As a progressive who worked hard to help get Hillary Clinton elected, it is challenging for me to accept Donald Trump as president.
But he won. At least for now, I have to make the best of a bad situation. Which means progressives like me will have to both resist the Trump administration’s odious policies, and also pressure — and even cooperate with — the administration to implement policies that reflect our worldview.
That is why I was interested to see a recent letter sent to the Consumer Financial Protection Bureau (CFPB) by three Democratic members of Congress.
Signed by Reps. Henry Cuellar of Texas, Emmanuel Cleaver of Missouri and Bennie Thompson of Mississippi, the letter urges the CFPB to look into bad actors operating in the rooftop solar industry.

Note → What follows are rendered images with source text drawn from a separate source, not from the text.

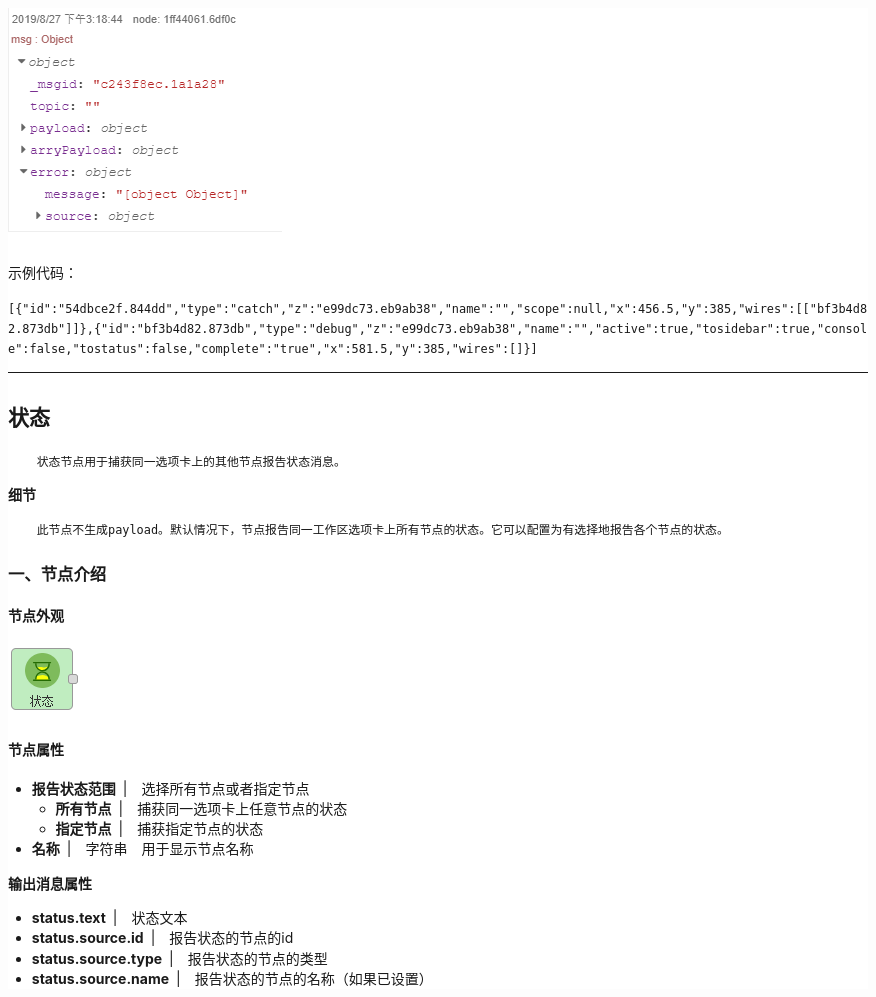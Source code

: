 ![1596251025482-3fb3b362-c5b8-4d2a-b7bc-0f448034c22c.png](./img/uPc7sdnJCXZtNxFu/1596251025482-3fb3b362-c5b8-4d2a-b7bc-0f448034c22c-126030.png)

示例代码：

```plain
[{"id":"54dbce2f.844dd","type":"catch","z":"e99dc73.eb9ab38","name":"","scope":null,"x":456.5,"y":385,"wires":[["bf3b4d82.873db"]]},{"id":"bf3b4d82.873db","type":"debug","z":"e99dc73.eb9ab38","name":"","active":true,"tosidebar":true,"console":false,"tostatus":false,"complete":"true","x":581.5,"y":385,"wires":[]}]
```

---

## 状态
        状态节点用于捕获同一选项卡上的其他节点报告状态消息。

**细节**

        此节点不生成payload。默认情况下，节点报告同一工作区选项卡上所有节点的状态。它可以配置为有选择地报告各个节点的状态。

### 一、节点介绍
#### 节点外观
![1596251025487-c9e8a1b4-dc9a-42a6-93f8-e1f6f3cd6c4e.png](./img/uPc7sdnJCXZtNxFu/1596251025487-c9e8a1b4-dc9a-42a6-93f8-e1f6f3cd6c4e-976198.png)

#### 节点属性
+ **报告状态范围** | 选择所有节点或者指定节点
    - **所有节点** | 捕获同一选项卡上任意节点的状态
    - **指定节点** | 捕获指定节点的状态
+ **名称** | 字符串 用于显示节点名称

**输出消息属性**

+ **status.text** | 状态文本
+ **status.source.id** | 报告状态的节点的id
+ **status.source.type** | 报告状态的节点的类型
+ **status.source.name** | 报告状态的节点的名称（如果已设置）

What we are talking about here are those salespeople that go door to door and bombard consumers with telemarketing calls, urging them to put solar panels on their rooftops. Now, for some people, rooftop solar energy makes both environmental and financial sense. That is why I generally support the industry.
But what concerns me — and those three Democratic congressmen — are the shady operators that mislead potential customers about the cost-saving benefits of installing those panels. The letter outlined three major concerns.

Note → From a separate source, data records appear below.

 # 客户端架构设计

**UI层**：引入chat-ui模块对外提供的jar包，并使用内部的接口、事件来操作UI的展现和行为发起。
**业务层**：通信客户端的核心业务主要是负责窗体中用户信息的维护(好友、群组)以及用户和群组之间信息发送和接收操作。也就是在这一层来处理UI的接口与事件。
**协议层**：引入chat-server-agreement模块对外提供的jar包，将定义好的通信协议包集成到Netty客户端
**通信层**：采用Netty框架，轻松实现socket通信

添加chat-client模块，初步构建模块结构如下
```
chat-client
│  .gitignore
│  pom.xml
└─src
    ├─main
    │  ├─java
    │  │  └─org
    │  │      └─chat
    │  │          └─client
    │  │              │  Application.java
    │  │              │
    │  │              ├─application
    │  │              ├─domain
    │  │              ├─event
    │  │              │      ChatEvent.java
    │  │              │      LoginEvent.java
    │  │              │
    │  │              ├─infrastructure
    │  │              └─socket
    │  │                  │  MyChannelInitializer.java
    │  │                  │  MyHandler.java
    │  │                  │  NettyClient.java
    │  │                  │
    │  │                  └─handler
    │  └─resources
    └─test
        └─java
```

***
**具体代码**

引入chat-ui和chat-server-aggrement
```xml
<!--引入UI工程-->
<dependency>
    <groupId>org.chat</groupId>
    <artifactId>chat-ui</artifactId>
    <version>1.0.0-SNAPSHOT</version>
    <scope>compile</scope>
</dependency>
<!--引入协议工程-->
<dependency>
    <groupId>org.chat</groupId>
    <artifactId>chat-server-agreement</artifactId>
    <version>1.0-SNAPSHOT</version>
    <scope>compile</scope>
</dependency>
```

First, that new customers may be unaware that the panels can cost upwards of $15,000 and that they will have to pay that money back. The purchase can generate an additional lein against their home, making it harder to sell their house, which also decreases its value.
For those Americans barely getting by and counting on every dollar of equity in their house, this is problematic. It is especially true if they hope to sell their home to fund retirement.
Second, salespeople sometimes tell customers that they will save a lot of money on their utility bills because the price of electricity from utility companies is going up. That simply is not accurate.
In reality, many people’s electric bills are coming down, stabilizing or going up only single digits. That is because of cheap and abundant natural gas used to produce electricity.
Solar panel customers don’t see any savings on their electric bills, but have to pay back the cost of buying or leasing the panels. Every month, people are out of pocket more — not less — money.
Third, the letter to the CFPB points out that many of these solar panel sales pitches include promises of “no money down” and other high-pressure sales tactics. Anyone who has ever dealt with a shady salesperson — whether for solar panels or a used car — knows that these tactics are not the tools of an honest broker.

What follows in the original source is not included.